-------- Information provided

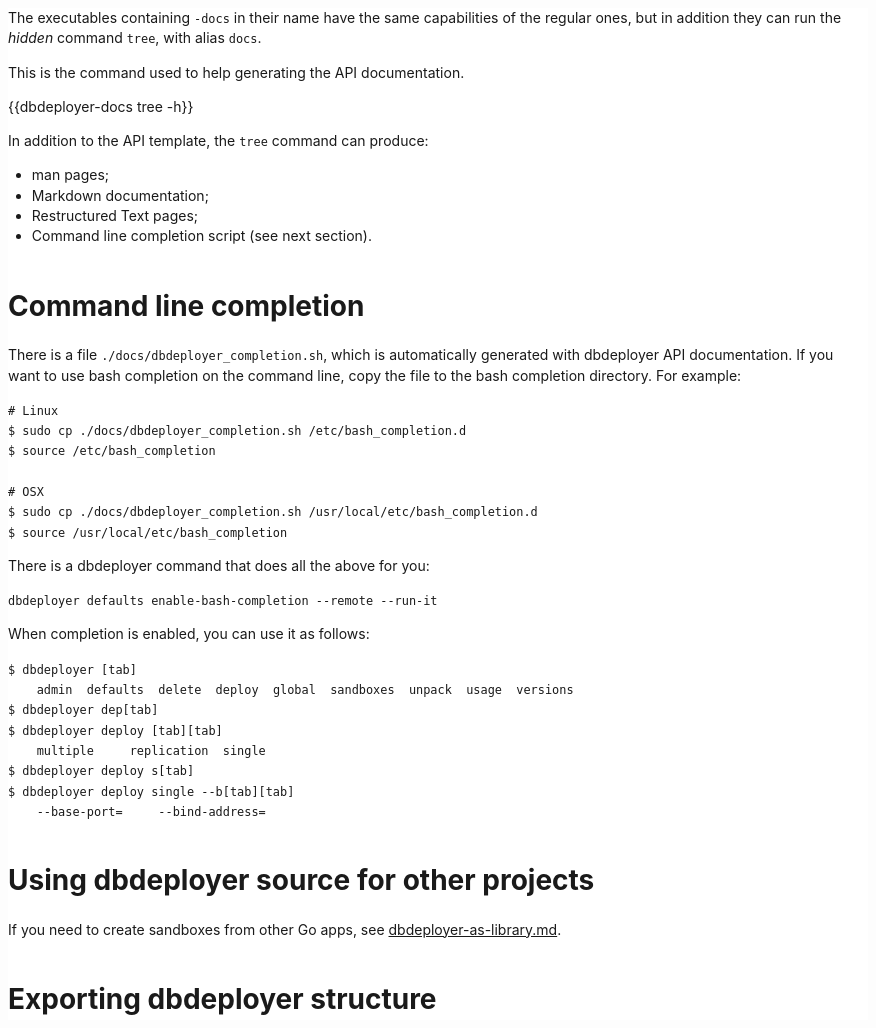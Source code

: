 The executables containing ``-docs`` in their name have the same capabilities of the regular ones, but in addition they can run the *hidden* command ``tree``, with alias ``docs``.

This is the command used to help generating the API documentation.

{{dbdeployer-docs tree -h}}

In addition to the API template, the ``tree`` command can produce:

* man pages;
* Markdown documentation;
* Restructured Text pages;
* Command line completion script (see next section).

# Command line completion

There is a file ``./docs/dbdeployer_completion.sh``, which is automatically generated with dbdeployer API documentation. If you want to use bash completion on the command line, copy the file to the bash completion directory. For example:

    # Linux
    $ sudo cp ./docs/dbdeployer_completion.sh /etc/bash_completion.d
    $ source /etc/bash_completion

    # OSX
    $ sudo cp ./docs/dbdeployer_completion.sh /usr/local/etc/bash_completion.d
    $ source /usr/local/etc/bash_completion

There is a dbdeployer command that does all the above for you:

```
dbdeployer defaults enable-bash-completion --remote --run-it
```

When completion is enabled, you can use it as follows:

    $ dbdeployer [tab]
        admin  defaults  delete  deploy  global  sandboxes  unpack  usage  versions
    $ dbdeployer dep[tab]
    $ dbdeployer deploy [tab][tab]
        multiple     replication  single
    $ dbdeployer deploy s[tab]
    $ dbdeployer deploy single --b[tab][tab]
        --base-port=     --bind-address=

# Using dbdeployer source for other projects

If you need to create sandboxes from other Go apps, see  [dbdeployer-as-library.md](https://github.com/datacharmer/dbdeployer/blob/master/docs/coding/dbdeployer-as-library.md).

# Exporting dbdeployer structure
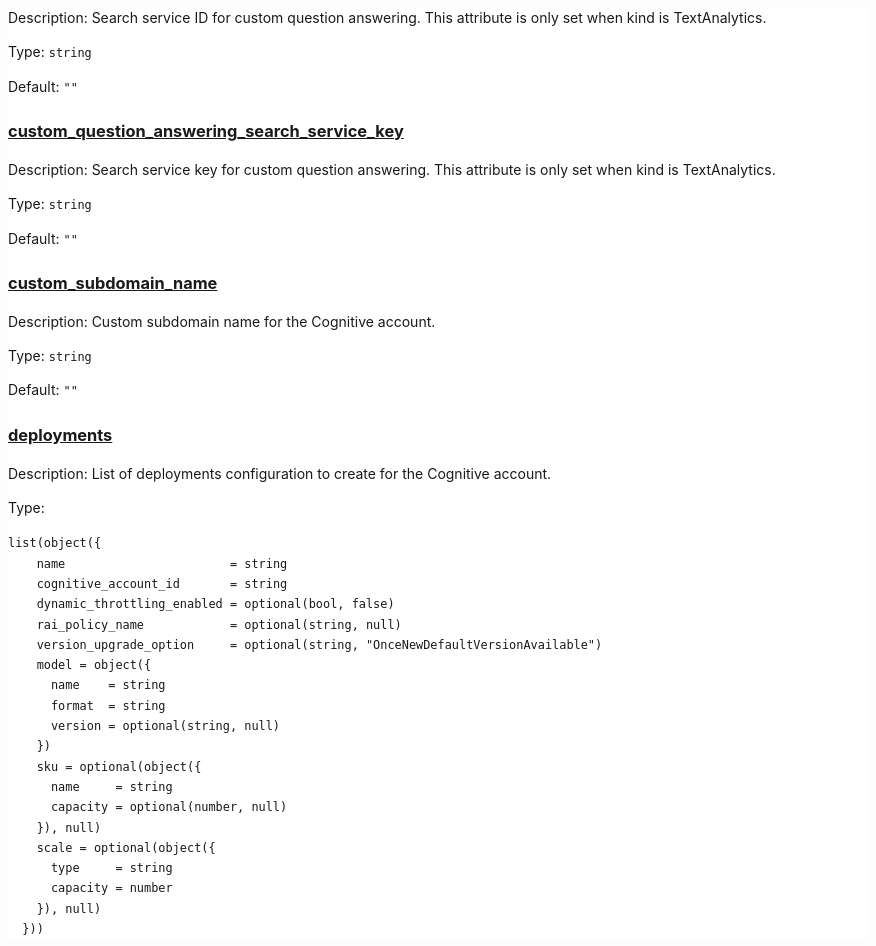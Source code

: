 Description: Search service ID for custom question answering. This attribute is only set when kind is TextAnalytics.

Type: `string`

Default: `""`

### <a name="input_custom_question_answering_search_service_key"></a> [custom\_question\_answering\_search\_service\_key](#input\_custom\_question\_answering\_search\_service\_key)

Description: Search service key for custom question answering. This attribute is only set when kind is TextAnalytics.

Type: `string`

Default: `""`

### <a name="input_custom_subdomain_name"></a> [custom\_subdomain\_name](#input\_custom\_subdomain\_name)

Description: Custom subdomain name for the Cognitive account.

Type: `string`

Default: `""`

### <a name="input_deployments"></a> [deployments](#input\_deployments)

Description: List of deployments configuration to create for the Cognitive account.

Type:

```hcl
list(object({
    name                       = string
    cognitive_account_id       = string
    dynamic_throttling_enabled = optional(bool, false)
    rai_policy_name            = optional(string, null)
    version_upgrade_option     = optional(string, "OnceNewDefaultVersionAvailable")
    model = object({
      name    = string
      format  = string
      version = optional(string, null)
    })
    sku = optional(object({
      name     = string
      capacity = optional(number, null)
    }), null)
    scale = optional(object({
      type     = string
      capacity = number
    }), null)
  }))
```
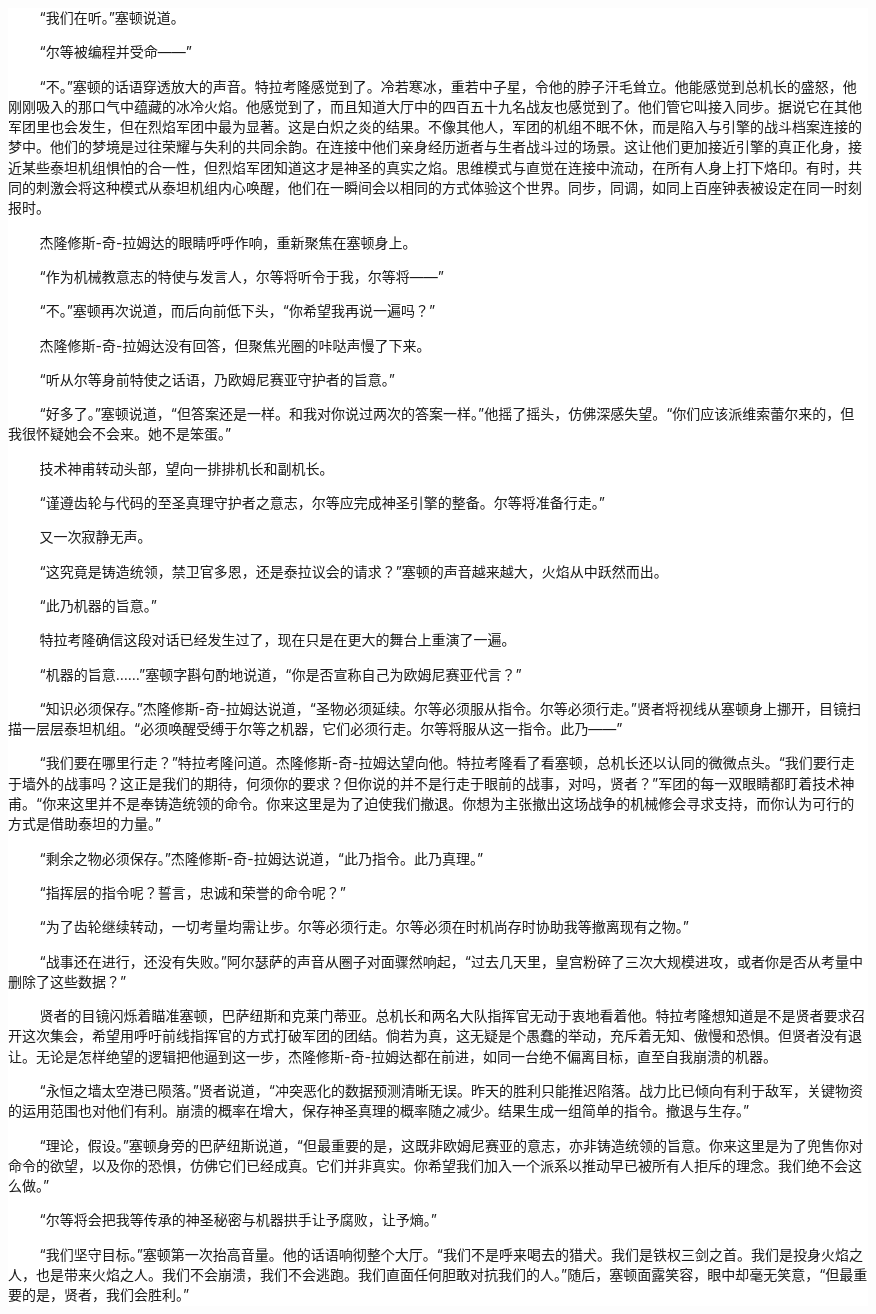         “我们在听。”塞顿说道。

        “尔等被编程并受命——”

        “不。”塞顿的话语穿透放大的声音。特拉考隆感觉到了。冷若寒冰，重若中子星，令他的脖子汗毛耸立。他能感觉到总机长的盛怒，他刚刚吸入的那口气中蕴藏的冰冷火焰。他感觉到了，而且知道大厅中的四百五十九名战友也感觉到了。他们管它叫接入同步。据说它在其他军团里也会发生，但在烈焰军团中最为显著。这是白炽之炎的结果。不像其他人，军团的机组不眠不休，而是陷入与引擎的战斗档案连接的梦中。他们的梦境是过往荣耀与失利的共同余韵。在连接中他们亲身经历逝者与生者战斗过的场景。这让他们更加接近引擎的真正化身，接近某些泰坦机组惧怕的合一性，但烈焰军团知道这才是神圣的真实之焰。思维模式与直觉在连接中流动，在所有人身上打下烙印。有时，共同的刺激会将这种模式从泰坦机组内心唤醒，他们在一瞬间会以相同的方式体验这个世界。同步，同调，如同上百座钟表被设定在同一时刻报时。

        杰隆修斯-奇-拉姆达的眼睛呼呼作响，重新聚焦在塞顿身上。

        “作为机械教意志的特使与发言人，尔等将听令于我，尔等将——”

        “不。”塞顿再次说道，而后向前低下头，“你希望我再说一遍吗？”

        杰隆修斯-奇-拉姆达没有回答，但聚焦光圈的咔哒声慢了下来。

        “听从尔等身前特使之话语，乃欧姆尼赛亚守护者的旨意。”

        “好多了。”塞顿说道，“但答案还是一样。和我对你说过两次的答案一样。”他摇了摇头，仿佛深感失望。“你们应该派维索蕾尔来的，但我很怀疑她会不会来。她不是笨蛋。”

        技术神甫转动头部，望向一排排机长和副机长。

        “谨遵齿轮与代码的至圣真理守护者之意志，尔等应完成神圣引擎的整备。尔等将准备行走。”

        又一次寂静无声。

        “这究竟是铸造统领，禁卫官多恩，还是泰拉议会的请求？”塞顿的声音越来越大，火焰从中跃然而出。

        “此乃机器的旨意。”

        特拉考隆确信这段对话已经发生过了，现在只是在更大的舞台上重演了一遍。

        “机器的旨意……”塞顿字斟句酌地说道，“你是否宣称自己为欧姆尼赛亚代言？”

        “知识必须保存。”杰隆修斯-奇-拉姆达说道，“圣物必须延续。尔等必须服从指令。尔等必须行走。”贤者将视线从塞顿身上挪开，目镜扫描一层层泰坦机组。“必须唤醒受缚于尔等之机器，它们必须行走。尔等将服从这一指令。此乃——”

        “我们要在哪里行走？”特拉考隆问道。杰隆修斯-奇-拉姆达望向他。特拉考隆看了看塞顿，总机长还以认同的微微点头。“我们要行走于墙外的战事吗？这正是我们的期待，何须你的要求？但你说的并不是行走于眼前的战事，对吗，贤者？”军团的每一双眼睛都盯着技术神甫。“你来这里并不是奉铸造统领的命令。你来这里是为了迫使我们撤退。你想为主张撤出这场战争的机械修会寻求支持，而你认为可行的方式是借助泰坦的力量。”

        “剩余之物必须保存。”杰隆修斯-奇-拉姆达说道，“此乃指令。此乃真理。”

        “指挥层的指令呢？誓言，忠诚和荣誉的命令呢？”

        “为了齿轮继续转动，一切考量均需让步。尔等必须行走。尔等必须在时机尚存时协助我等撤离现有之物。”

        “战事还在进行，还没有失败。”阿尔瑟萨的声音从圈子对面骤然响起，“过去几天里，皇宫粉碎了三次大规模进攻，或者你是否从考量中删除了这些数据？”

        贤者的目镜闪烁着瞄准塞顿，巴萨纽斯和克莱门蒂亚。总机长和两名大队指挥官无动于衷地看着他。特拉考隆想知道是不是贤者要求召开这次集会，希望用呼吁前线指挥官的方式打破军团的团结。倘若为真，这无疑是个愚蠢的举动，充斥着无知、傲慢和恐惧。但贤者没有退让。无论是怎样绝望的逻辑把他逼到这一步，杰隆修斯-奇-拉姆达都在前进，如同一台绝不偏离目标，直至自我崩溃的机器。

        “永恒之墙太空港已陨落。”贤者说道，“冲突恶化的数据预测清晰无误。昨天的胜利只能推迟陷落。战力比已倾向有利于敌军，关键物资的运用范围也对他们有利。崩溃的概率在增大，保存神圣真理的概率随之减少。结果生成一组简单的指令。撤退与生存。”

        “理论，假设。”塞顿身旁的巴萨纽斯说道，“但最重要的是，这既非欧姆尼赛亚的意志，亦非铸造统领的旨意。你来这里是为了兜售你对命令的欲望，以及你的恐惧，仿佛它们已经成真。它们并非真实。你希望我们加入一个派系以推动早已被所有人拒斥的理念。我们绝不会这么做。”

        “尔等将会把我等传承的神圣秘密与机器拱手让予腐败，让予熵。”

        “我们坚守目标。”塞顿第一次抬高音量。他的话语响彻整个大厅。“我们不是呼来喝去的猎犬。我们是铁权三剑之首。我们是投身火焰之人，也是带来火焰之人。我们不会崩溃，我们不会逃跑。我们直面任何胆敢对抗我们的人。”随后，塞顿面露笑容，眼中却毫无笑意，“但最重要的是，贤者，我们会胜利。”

----------------

→ What the task asks
Check the data for the word "with" and pull out the lines that have it.

→ Written answer
: The executables containing ``-docs`` in their name have the same capabilities of the regular ones, but in addition they can run the *hidden* command ``tree``, with alias ``docs``.
There is a file ``./docs/dbdeployer_completion.sh``, which is automatically generated with dbdeployer API documentation. If you want to use bash completion on the command line, copy the file to the bash completion directory. For example:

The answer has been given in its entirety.